== Problem to work on ==
Please show each line of the listing where "budu" is present.

== Data extract ==
^^^^^^^^

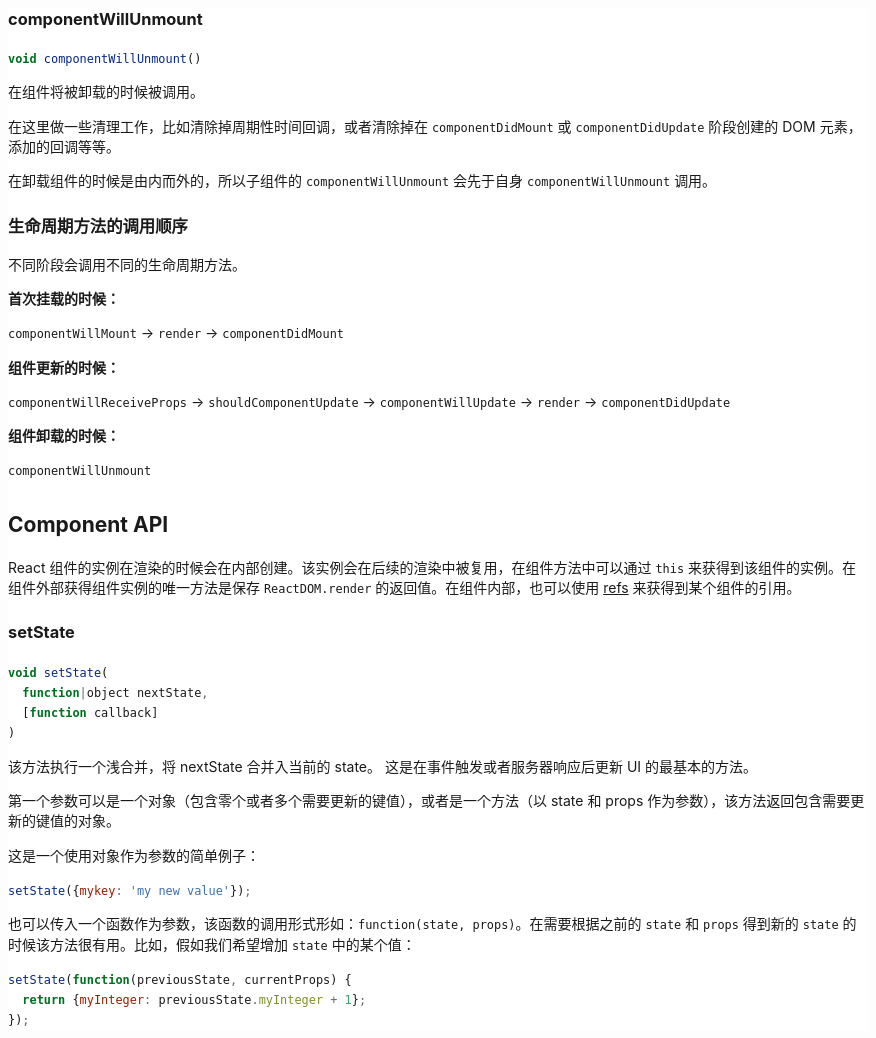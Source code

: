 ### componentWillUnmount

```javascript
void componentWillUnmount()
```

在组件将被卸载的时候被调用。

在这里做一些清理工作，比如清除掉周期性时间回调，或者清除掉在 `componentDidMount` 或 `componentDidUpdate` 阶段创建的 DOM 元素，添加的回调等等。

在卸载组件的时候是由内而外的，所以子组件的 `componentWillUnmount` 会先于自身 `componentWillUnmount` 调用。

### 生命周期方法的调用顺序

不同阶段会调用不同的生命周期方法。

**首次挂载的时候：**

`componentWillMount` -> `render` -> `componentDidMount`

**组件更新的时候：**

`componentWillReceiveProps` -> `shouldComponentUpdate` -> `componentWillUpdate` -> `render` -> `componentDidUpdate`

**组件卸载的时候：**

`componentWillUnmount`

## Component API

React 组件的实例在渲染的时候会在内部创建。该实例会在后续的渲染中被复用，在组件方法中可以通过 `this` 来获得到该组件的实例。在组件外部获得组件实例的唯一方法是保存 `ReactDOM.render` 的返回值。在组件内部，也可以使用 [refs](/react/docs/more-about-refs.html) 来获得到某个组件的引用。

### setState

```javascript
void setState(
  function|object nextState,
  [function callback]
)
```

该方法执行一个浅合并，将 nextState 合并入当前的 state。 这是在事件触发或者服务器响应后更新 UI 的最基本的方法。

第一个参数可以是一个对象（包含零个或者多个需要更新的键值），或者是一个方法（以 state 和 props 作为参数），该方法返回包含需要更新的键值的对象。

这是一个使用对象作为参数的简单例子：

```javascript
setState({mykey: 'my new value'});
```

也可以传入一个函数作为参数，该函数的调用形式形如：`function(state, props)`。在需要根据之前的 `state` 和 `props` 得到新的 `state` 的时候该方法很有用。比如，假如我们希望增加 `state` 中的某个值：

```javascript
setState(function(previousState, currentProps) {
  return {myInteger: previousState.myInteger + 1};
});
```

^^^^^^^^

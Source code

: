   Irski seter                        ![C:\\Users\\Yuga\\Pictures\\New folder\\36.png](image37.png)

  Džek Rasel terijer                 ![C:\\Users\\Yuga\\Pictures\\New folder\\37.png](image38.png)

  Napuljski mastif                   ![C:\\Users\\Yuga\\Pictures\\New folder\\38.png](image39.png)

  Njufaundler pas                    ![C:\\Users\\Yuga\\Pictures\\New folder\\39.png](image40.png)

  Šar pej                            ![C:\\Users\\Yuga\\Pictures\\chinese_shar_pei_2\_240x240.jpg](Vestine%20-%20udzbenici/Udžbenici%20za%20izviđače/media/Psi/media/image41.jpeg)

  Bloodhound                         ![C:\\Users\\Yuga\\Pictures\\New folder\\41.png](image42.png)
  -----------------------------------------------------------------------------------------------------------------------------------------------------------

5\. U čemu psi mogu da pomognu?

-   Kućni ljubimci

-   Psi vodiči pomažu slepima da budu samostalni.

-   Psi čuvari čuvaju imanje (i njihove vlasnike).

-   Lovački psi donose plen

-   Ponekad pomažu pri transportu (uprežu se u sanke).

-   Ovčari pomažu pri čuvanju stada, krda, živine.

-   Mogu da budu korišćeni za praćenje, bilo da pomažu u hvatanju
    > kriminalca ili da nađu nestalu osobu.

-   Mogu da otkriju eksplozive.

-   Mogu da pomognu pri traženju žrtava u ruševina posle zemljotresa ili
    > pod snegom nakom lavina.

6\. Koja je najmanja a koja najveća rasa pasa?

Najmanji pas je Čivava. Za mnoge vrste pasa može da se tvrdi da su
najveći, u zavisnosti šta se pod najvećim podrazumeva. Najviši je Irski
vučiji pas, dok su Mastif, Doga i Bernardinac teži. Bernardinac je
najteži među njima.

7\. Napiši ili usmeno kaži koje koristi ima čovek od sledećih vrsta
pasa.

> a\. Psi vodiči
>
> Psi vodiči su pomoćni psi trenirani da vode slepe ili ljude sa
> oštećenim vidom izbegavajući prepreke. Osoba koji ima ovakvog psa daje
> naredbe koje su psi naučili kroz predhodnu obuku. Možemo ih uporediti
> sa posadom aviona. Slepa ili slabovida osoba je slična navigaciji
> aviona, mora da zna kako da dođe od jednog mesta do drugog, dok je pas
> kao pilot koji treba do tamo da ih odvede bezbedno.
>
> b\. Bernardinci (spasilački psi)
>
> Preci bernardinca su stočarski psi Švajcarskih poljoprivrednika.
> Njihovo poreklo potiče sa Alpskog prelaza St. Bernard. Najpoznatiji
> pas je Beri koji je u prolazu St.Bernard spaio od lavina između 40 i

^^^^^^^^

== Final answer ==
-   Psi vodiči pomažu slepima da budu samostalni.
-   Mogu da budu korišćeni za praćenje, bilo da pomažu u hvatanju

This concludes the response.